# Random Input 10-minute Challenge

Julien gave me a 10-minute challenge. What could I learn from a random molecular input file using [sire](https://sire.openbiosim.org) in just 10 minutes? And so here I am, with the URLs for two files, `SYSTEM.top` and `SYSTEM.crd`.

Step one was to get access to [sire](https://sire.openbiosim.org). That's pretty easy now that we've made it available through our Jupyter notebook service at https://try.openbiosim.org. I went to this service, logged in using my GitHub username, and then started a blank Jupyter notebook. In the top cell I imported [sire](https://sire.openbiosim.org), following the instructions we've put in the [quickstart guide](https://sire.openbiosim.org/quickstart/).

In [None]:
import sire as sr

I'd been told that the files were in a GitHub repo, and that I could download them via the URL `https://github.com/OpenBioSim/posts/raw/main/sire/001_ten_minute`. This was worth putting into a variable...

In [None]:
url = "https://github.com/OpenBioSim/posts/raw/main/sire/001_ten_minute"

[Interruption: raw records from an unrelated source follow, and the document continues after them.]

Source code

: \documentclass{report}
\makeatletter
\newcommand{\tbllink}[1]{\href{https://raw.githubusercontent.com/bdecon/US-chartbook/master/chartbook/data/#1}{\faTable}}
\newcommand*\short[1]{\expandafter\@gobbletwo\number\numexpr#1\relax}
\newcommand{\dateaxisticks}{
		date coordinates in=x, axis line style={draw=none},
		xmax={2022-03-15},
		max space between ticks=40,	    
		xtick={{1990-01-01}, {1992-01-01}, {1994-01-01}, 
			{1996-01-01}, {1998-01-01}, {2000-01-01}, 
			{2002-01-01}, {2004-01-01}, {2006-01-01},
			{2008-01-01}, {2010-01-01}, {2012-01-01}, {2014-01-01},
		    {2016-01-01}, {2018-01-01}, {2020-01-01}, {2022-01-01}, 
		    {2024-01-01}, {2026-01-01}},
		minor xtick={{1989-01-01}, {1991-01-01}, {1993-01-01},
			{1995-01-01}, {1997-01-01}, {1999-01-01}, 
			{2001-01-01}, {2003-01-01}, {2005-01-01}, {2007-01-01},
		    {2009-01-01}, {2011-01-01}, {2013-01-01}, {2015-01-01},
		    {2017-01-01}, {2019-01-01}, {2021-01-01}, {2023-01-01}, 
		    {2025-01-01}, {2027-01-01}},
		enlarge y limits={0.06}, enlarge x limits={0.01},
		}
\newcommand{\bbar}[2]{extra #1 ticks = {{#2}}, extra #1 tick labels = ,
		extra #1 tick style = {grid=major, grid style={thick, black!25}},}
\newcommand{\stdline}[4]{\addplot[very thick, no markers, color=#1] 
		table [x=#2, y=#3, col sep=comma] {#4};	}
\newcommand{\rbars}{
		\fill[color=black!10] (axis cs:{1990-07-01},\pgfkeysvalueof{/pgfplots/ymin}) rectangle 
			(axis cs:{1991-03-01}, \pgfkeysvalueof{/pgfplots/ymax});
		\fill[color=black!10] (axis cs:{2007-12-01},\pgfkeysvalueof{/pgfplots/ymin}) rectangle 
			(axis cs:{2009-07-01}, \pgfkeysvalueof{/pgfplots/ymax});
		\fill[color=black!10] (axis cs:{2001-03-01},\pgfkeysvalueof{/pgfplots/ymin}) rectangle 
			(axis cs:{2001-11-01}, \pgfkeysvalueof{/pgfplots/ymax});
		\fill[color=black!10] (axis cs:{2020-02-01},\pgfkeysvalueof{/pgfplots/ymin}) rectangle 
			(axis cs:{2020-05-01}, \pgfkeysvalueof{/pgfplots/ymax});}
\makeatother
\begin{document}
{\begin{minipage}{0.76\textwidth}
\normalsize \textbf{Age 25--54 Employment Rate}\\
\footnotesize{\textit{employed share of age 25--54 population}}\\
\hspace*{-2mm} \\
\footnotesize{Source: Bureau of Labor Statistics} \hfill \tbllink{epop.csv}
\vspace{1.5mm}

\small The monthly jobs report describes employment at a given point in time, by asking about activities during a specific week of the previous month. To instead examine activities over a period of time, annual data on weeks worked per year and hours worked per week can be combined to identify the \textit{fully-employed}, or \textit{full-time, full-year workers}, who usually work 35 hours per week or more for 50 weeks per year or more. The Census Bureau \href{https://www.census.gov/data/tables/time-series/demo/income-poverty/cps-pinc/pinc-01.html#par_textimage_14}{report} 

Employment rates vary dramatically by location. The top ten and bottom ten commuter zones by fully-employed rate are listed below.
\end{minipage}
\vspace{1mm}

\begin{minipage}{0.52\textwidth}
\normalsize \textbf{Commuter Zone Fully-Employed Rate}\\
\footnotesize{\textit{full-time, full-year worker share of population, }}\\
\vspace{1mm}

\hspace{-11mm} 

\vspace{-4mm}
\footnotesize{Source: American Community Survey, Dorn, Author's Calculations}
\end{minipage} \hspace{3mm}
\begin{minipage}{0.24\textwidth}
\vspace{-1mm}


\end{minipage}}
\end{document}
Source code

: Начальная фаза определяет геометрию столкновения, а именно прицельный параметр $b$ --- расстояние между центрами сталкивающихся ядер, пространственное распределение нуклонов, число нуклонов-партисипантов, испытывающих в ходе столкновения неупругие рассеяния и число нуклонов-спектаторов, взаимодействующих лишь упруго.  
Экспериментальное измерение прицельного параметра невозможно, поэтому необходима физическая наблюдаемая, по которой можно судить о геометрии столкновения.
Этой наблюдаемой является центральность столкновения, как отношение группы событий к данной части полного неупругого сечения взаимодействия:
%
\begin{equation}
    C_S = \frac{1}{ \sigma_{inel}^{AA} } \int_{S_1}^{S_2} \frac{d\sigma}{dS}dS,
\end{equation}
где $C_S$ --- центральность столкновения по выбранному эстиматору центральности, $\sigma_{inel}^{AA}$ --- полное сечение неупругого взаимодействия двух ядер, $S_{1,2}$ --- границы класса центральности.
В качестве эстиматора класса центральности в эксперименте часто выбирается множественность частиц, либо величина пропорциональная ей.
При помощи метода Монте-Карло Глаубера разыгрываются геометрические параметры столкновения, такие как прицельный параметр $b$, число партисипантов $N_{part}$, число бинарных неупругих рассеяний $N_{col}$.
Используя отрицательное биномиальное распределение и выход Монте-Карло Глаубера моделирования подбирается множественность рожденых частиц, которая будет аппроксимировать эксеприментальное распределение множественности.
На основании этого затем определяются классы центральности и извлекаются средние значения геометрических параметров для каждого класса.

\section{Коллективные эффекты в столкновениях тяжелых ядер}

Rather than downloading the files myself, I used the new [sire.load](https://sire.openbiosim.org/tutorial/part01/02_loading_a_molecule.html) function to download and load the files directly from a URL. I used the [sire.expand](https://sire.openbiosim.org/tutorial/part01/05_loading_from_multiple_files.html#loading-from-multiple-files) function to specify multiple files at once, prefixing their names with the above `url`.

In [None]:
mols = sr.load(sr.expand(url, "SYSTEM.top", "SYSTEM.crd"))

This has returned the loaded molecules, which I've put into `mols`. Whenever I load something, I like to just print it to the screen to quickly see what I have got.

In [None]:
mols

Aha - so we can already see that this file contained 18,575 molecules, across 18,914 residues and 60,695 atoms. That's interesting, but we can do so much more!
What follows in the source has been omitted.